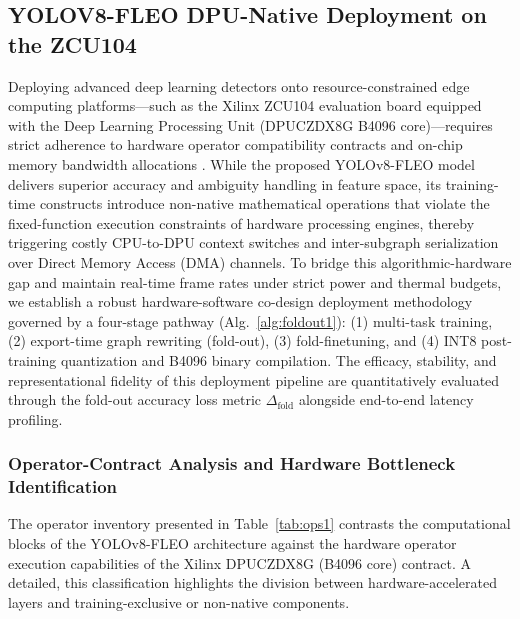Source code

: \documentclass[algorithms,article,submit,moreauthors]{Definitions/mdpi}
\begin{document}
\subsection{YOLOV8-FLEO DPU-Native Deployment on the ZCU104}
\label{sec:hard}
Deploying advanced deep learning detectors onto resource-constrained edge computing platforms---such as the Xilinx ZCU104 evaluation board equipped with the Deep Learning Processing Unit (DPUCZDX8G B4096 core)---requires strict adherence to hardware operator compatibility contracts and on-chip memory bandwidth allocations \citep{bib25}. While the proposed YOLOv8-FLEO model delivers superior accuracy and ambiguity handling in feature space, its training-time constructs introduce non-native mathematical operations that violate the fixed-function execution constraints of hardware processing engines, thereby triggering costly CPU-to-DPU context switches and inter-subgraph serialization over Direct Memory Access (DMA) channels. To bridge this algorithmic-hardware gap and maintain real-time frame rates under strict power and thermal budgets, we establish a robust hardware-software co-design deployment methodology governed by a four-stage pathway (Alg.~\ref{alg:foldout1}): (1) multi-task training, (2) export-time graph rewriting (fold-out), (3) fold-finetuning, and (4) INT8 post-training quantization and B4096 binary compilation. The efficacy, stability, and representational fidelity of this deployment pipeline are quantitatively evaluated through the fold-out accuracy loss metric $\Delta_{\mathrm{fold}}$ alongside end-to-end latency profiling.

\subsubsection{Operator-Contract Analysis and Hardware Bottleneck Identification}\label{sec:compat}

The operator inventory presented in Table~\ref{tab:ops1} contrasts the computational blocks of the YOLOv8-FLEO architecture against the hardware operator execution capabilities of the Xilinx DPUCZDX8G (B4096 core) contract. A detailed, this classification highlights the division between hardware-accelerated layers and training-exclusive or non-native components.
\end{document}
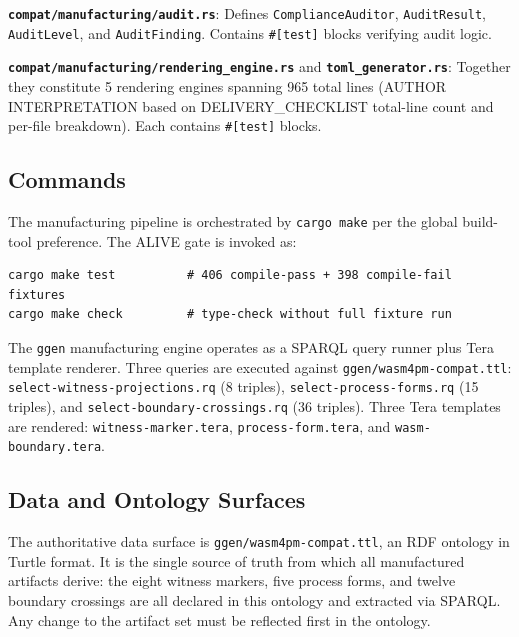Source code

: \textbf{\texttt{compat/manufacturing/audit.rs}}: Defines \texttt{ComplianceAuditor},
\texttt{AuditResult}, \texttt{AuditLevel}, and \texttt{AuditFinding}. Contains
\texttt{\#[test]} blocks verifying audit logic.

\textbf{\texttt{compat/manufacturing/rendering\_engine.rs}} and
\textbf{\texttt{toml\_generator.rs}}: Together they constitute 5 rendering engines
spanning 965 total lines (AUTHOR INTERPRETATION based on DELIVERY\_CHECKLIST
total-line count and per-file breakdown). Each contains \texttt{\#[test]} blocks.

\subsection{Commands}
\label{sec:sources-wasm4pm-compat-implementation-commands}

The manufacturing pipeline is orchestrated by \texttt{cargo make} per the global
build-tool preference. The ALIVE gate is invoked as:

\begin{verbatim}
cargo make test          # 406 compile-pass + 398 compile-fail fixtures
cargo make check         # type-check without full fixture run
\end{verbatim}

The \texttt{ggen} manufacturing engine operates as a SPARQL query runner plus Tera
template renderer. Three queries are executed against
\texttt{ggen/wasm4pm-compat.ttl}: \texttt{select-witness-projections.rq} (8 triples),
\texttt{select-process-forms.rq} (15 triples), and
\texttt{select-boundary-crossings.rq} (36 triples). Three Tera templates are rendered:
\texttt{witness-marker.tera}, \texttt{process-form.tera}, and \texttt{wasm-boundary.tera}.

\subsection{Data and Ontology Surfaces}
\label{sec:sources-wasm4pm-compat-implementation-data}

The authoritative data surface is \texttt{ggen/wasm4pm-compat.ttl}, an RDF ontology
in Turtle format. It is the single source of truth from which all manufactured artifacts
derive: the eight witness markers, five process forms, and twelve boundary crossings are
all declared in this ontology and extracted via SPARQL. Any change to the artifact set
must be reflected first in the ontology.

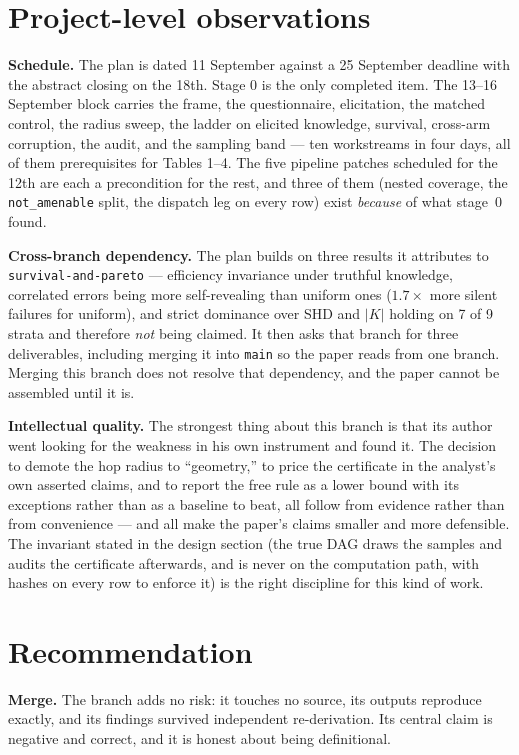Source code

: \documentclass[11pt,a4paper]{article}
\newcommand{\code}[1]{\texttt{\small\hspace{0pt}#1}}
\begin{document}
\section{Project-level observations}

\textbf{Schedule.} The plan is dated 11 September against a 25 September deadline with the
abstract closing on the 18th. Stage 0 is the only completed item. The 13--16 September block
carries the frame, the questionnaire, elicitation, the matched control, the radius sweep, the
ladder on elicited knowledge, survival, cross-arm corruption, the audit, and the sampling band ---
ten workstreams in four days, all of them prerequisites for Tables 1--4. The five pipeline patches
scheduled for the 12th are each a precondition for the rest, and three of them (nested coverage,
the \code{not\_amenable} split, the dispatch leg on every row) exist \emph{because} of what
stage~0 found.

\textbf{Cross-branch dependency.} The plan builds on three results it attributes to
\code{survival-and-pareto} --- efficiency invariance under truthful knowledge, correlated errors
being more self-revealing than uniform ones ($1.7\times$ more silent failures for uniform), and
strict dominance over SHD and $|K|$ holding on 7 of 9 strata and therefore \emph{not} being
claimed. It then asks that branch for three deliverables, including merging it into \code{main} so
the paper reads from one branch. Merging this branch does not resolve that dependency, and the
paper cannot be assembled until it is.

\textbf{Intellectual quality.} The strongest thing about this branch is that its author went
looking for the weakness in his own instrument and found it. The decision to demote the hop radius
to ``geometry,'' to price the certificate in the analyst's own asserted claims, and to report the
free rule as a lower bound with its exceptions rather than as a baseline to beat, all follow from
evidence rather than from convenience --- and all make the paper's claims smaller and more
defensible. The invariant stated in the design section (the true DAG draws the samples and audits
the certificate afterwards, and is never on the computation path, with hashes on every row to
enforce it) is the right discipline for this kind of work.

\section{Recommendation}

\textbf{Merge.} The branch adds no risk: it touches no source, its outputs reproduce exactly, and
its findings survived independent re-derivation. Its central claim is negative and correct, and it
is honest about being definitional.
\end{document}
* * *
• _WHAT THE EXERCISE ASKS_
Only one stretch of the entries above is wanted: the lines from the one containing "ten workstreams in" through the one containing "stage~0 found.". Please reproduce it exactly.

• _FINAL ANSWER_
ten workstreams in four days, all of them prerequisites for Tables 1--4. The five pipeline patches
scheduled for the 12th are each a precondition for the rest, and three of them (nested coverage,
the \code{not\_amenable} split, the dispatch leg on every row) exist \emph{because} of what
stage~0 found.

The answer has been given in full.